ソラリスのストーカー07

 すでに最初のあたりで書いたことを繰り返すと、今回のタルコフスキー映画祭で上映される「惑星ソラリス」の字幕は、DVDの字幕ではなく、日本公開時のものである、と配給会社の方から説明を受けた。つまりテレビ放映を別にすると、その言い回しに私は数十年ぶりに再会するのである。しかしやはり違和感があった。
 たとえばクリスが最初のハリーをロケットで打ち上げたあと、スナウトと話をするシーンでスナウトがクリスに、「ルターのようにインク瓶でも投げたのかい」というような意味のことをいう場面があるのだが、今回の字幕はそれがすっぽりと抜けているようだった。

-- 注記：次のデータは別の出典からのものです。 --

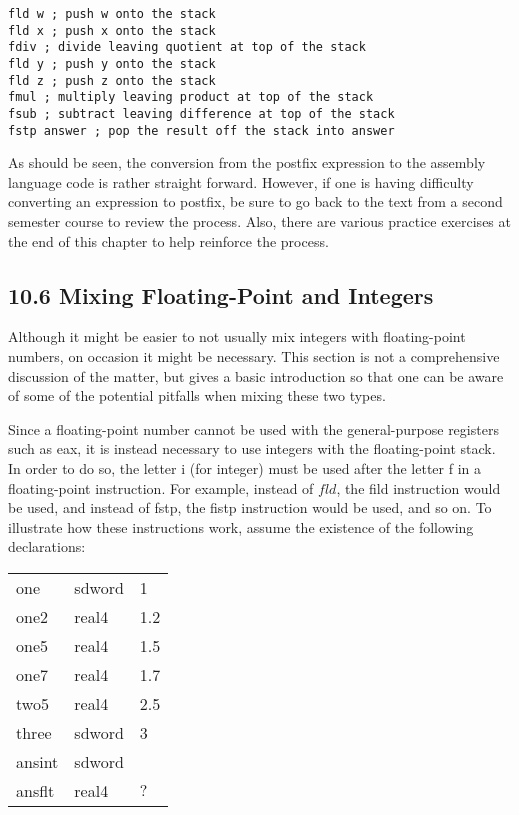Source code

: \documentclass[10pt]{article}
\begin{document}
\begin{verbatim}
fld w ; push w onto the stack
fld x ; push x onto the stack
fdiv ; divide leaving quotient at top of the stack
fld y ; push y onto the stack
fld z ; push z onto the stack
fmul ; multiply leaving product at top of the stack
fsub ; subtract leaving difference at top of the stack
fstp answer ; pop the result off the stack into answer
\end{verbatim}

As should be seen, the conversion from the postfix expression to the assembly language code is rather straight forward. However, if one is having difficulty converting an expression to postfix, be sure to go back to the text from a second semester course to review the process. Also, there are various practice exercises at the end of this chapter to help reinforce the process.

\subsection*{10.6 Mixing Floating-Point and Integers}
Although it might be easier to not usually mix integers with floating-point numbers, on occasion it might be necessary. This section is not a comprehensive discussion of the matter, but gives a basic introduction so that one can be aware of some of the potential pitfalls when mixing these two types.

Since a floating-point number cannot be used with the general-purpose registers such as eax, it is instead necessary to use integers with the floating-point stack. In order to do so, the letter i (for integer) must be used after the letter f in a floating-point instruction. For example, instead of $f l d$, the fild instruction would be used, and instead of fstp, the fistp instruction would be used, and so on. To illustrate how these instructions work, assume the existence of the following declarations:

\begin{center}
\begin{tabular}{lll}
one & sdword & 1 \\
one2 & real4 & 1.2 \\
one5 & real4 & 1.5 \\
one7 & real4 & 1.7 \\
two5 & real4 & 2.5 \\
three & sdword & 3 \\
ansint & sdword &  \\
ansflt & real4 & $?$ \\
\end{tabular}
\end{center}
\end{document}
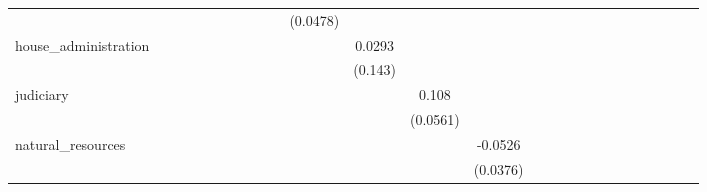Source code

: \begin{tabular}{l*{25}{c}}
                    &            &            &            &            &            &            &            &            &            &    (0.0478)&            &            &            &            &            &            &            &            &            &            &            &            &            &            &            \\
house\_administration&            &            &            &            &            &            &            &            &            &            &      0.0293&            &            &            &            &            &            &            &            &            &            &            &            &            &            \\
                    &            &            &            &            &            &            &            &            &            &            &     (0.143)&            &            &            &            &            &            &            &            &            &            &            &            &            &            \\
judiciary           &            &            &            &            &            &            &            &            &            &            &            &       0.108&            &            &            &            &            &            &            &            &            &            &            &            &            \\
                    &            &            &            &            &            &            &            &            &            &            &            &    (0.0561)&            &            &            &            &            &            &            &            &            &            &            &            &            \\
natural\_resources   &            &            &            &            &            &            &            &            &            &            &            &            &     -0.0526&            &            &            &            &            &            &            &            &            &            &            &            \\
                    &            &            &            &            &            &            &            &            &            &            &            &            &    (0.0376)&            &            &            &            &            &            &            &            &            &            &            &            \\

\end{tabular}
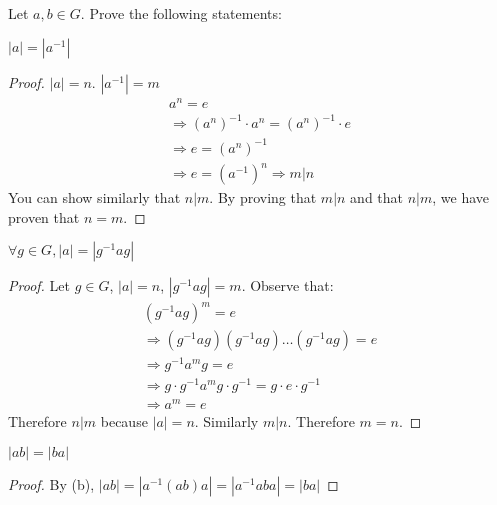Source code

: \documentclass[11pt]{scrartcl}
\begin{document}
\begin{example}
  Let $a, b \in G$. Prove the following statements:
  \begin{enumerate}[label=(\alph*)]
    \ii
    $|a| = |a^{-1}|$ 
    \begin{proof}
      $|a| = n$. $|a^{-1}| = m$
      \begin{gather*}
        a^n = e \\
        \Rightarrow (a^n)^{-1} \cdot a^n = (a^n)^{-1} \cdot e \\
        \Rightarrow e = (a^n)^{-1} \\
        \Rightarrow e = (a^{-1})^n
        \Rightarrow m | n
      \end{gather*}
      You can show similarly that $n | m$. By proving that $m | n$ and that $n | m$, we have proven that $n = m$.
    \end{proof}
    \ii
    $\forall g \in G, |a| = |g^{-1}ag|$ 
    \begin{proof}
      Let $g \in G$, $|a| = n$, $|g^{-1}ag| = m$. Observe that:
      \begin{gather*}
        (g^{-1}ag)^m = e \\
        \Rightarrow (g^{-1}ag)(g^{-1}ag)\dots(g^{-1}ag) = e \\
        \Rightarrow g^{-1}a^mg = e \\
        \Rightarrow g \cdot g^{-1} a^m g \cdot g^{-1} = g \cdot e \cdot g^{-1} \\
        \Rightarrow a^m = e
      \end{gather*}
      Therefore $n | m$ because $|a| = n$. Similarly $m | n$. Therefore $m = n$.
    \end{proof}
    \ii
    $|ab| = |ba|$ 
    \begin{proof}
      By (b), $|ab| = |a^{-1}(ab)a| = |a^{-1}aba| = |ba|$
    \end{proof}
  \end{enumerate}
\end{example}
\end{document}
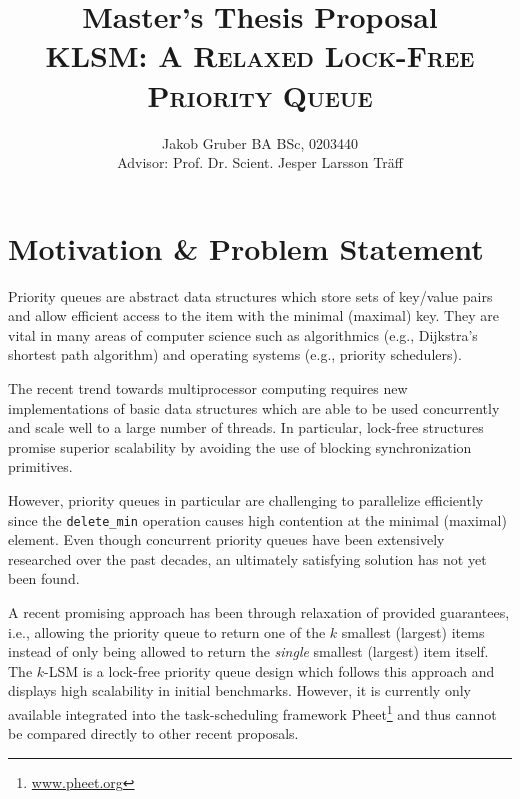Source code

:\documentclass[a4paper,11pt]{article}
\title{Master's Thesis Proposal \\
       \textsc{KLSM: A Relaxed Lock-Free Priority Queue}}
\author{Jakob Gruber BA BSc, 0203440 \\
        Advisor: Prof. Dr. Scient. Jesper Larsson Tr\"aff}
\begin{document}
\maketitle

\begin{comment}
http://www.informatik.tuwien.ac.at/dekanat/abschluss-master

Der Anmeldung der Diplomarbeit ist ein Abstract beizufügen. Das Abstract muss strukturiert in
i) Problemstellung,
ii) erwartetes Resultat,
iii) methodisches Vorgehen,
iv) State-of-the art (inkl. mind. vier Literaturreferenzen) sowie
v) Bezug zum angeführten Studium
abgefasst werden.

Bsp 1: http://www.informatik.tuwien.ac.at/dekanat/Abstract1.pdf
Bsp 2: http://www.informatik.tuwien.ac.at/dekanat/Abstract2.pdf
\end{comment}

\section{Motivation \& Problem Statement}

Priority queues are abstract data structures which store sets of key/value
pairs and allow efficient access to the item with the minimal (maximal) key.
They are vital in many areas of computer science such as
algorithmics (e.g., Dijkstra's shortest path algorithm) and operating systems
(e.g., priority schedulers).

The recent trend towards multiprocessor computing requires new implementations
of basic data structures which are able to be used concurrently and scale well
to a large number of threads. In particular, lock-free structures promise
superior scalability by avoiding the use of blocking synchronization
primitives.

However, priority queues in particular are challenging to parallelize
efficiently since the \lstinline|delete_min| operation causes high contention
at the minimal (maximal) element.  Even though concurrent priority queues have
been extensively researched over the past decades, an ultimately satisfying
solution has not yet been found.

A recent promising approach has been through relaxation of provided guarantees,
i.e.,  allowing the priority queue to return one of the $k$ smallest (largest) items
instead of only being allowed to return the \emph{single} smallest (largest) item itself. The $k$-LSM is
a lock-free priority queue design which follows this approach and displays high
scalability in initial benchmarks. However, it is currently only available
integrated into the task-scheduling framework
Pheet\footnote{\url{www.pheet.org}} and thus cannot be compared directly to
other recent proposals.
\end{document}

 これは隠れ住んだ城の中で、ルターが悪魔と対面し、その際にインク瓶を投げつけたという逸話を表現したと考えられる。
 実際、この台詞は後半部分でインク瓶の栓が転がる音とともに、クリスの母親が登場する場面に生きてくる。そのスナウトの台詞が今回の字幕にはないのだ。
 また地上のシーンでの父親とクリスとの会話では、クリスはしばらく地球に帰ってこないというニュアンスなのだが、DVDでは永久の別れという度合いが大きい。
 こういった違いはありながら、逆に公開時の受け取り方を知る上でも貴重な映画祭であるといえるだろう。
 私は「ストーカー」を観にいくつもりだ。